Exercise details>
The expected answer is every line from the material below that has the word "element".
==== Material supplied ====
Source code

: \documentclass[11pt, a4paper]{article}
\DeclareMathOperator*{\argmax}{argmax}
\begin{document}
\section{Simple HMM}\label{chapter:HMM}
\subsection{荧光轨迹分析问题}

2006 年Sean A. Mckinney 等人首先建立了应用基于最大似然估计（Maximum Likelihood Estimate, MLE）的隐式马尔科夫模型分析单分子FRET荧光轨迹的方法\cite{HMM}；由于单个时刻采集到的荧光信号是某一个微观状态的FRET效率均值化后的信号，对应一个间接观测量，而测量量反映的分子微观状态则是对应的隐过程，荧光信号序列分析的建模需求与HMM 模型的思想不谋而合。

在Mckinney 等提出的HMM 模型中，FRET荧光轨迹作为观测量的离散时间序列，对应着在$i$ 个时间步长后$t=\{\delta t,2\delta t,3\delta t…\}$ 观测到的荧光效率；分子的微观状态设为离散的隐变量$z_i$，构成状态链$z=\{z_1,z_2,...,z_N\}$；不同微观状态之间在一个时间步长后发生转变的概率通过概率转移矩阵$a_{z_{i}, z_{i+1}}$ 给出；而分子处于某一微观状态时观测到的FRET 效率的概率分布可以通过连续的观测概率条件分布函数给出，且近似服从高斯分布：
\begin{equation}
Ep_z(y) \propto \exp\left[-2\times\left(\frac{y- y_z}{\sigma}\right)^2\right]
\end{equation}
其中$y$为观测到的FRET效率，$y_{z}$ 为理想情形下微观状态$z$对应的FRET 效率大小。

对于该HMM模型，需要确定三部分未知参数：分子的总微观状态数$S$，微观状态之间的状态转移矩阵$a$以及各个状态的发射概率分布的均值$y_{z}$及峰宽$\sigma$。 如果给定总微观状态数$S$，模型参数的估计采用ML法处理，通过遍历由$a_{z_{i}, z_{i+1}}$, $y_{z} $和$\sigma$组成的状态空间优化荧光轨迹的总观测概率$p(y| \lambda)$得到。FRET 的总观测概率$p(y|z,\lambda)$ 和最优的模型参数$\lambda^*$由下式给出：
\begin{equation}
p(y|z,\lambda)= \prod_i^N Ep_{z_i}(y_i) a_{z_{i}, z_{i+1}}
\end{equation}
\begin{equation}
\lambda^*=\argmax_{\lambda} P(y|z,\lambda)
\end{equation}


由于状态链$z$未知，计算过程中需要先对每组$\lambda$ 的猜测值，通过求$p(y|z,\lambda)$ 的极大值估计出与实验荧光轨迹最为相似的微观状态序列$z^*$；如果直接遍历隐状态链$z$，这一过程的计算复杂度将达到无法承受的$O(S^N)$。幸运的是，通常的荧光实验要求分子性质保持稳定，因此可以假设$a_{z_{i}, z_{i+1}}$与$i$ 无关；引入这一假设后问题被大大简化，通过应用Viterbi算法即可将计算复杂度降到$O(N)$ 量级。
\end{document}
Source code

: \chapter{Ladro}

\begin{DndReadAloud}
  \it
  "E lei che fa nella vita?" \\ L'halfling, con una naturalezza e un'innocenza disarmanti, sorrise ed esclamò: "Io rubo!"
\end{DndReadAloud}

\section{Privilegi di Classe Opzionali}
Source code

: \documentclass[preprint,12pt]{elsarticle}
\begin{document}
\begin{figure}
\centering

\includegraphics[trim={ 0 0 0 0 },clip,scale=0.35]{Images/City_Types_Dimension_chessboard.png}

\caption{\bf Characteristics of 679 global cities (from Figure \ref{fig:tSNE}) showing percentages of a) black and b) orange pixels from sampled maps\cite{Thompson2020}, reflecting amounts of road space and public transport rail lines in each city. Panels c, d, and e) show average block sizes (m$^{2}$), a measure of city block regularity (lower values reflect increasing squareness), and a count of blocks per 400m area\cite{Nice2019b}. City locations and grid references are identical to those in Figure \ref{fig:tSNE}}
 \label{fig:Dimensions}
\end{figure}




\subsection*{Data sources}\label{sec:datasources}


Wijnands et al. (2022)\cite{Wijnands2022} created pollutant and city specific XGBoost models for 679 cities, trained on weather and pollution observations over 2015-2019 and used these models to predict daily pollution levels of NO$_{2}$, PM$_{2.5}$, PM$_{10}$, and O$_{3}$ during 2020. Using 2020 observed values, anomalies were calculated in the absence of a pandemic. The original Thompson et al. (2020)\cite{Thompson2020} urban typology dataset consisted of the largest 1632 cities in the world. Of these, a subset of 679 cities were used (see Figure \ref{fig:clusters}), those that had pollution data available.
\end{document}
====
==== Material supplied ====
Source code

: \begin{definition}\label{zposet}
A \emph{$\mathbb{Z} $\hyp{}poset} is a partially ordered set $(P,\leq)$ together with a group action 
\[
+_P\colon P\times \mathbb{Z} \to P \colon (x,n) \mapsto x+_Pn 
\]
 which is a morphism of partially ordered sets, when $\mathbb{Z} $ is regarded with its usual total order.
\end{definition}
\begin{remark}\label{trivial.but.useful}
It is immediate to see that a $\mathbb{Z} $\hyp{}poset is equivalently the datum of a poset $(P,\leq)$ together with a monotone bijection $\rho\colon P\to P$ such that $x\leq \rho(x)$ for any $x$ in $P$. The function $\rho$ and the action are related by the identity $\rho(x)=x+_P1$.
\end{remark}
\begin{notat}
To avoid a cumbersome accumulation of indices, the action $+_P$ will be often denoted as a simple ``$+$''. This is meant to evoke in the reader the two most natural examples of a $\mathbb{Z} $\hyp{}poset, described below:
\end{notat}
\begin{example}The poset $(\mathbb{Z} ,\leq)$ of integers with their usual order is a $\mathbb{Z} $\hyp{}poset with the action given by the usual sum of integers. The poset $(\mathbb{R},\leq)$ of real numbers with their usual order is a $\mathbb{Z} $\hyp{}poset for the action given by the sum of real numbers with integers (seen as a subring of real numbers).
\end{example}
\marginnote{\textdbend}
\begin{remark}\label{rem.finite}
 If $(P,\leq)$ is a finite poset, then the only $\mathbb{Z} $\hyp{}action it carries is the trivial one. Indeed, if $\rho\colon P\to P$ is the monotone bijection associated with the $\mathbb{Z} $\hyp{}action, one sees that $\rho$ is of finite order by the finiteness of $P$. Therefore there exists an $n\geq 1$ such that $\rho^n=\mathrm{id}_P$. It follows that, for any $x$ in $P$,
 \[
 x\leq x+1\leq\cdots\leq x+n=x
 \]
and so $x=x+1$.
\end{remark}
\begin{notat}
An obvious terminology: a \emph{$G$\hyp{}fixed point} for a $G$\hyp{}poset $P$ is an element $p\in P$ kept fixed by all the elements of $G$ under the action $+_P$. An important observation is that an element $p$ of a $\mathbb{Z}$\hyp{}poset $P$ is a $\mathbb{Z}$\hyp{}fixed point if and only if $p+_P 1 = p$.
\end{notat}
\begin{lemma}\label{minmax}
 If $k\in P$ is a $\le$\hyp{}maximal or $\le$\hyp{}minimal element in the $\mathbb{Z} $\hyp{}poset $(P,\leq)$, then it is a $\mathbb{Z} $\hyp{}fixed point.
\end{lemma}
====
Task output>
An obvious terminology: a \emph{$G$\hyp{}fixed point} for a $G$\hyp{}poset $P$ is an element $p\in P$ kept fixed by all the elements of $G$ under the action $+_P$. An important observation is that an element $p$ of a $\mathbb{Z}$\hyp{}poset $P$ is a $\mathbb{Z}$\hyp{}fixed point if and only if $p+_P 1 = p$.
 If $k\in P$ is a $\le$\hyp{}maximal or $\le$\hyp{}minimal element in the $\mathbb{Z} $\hyp{}poset $(P,\leq)$, then it is a $\mathbb{Z} $\hyp{}fixed point.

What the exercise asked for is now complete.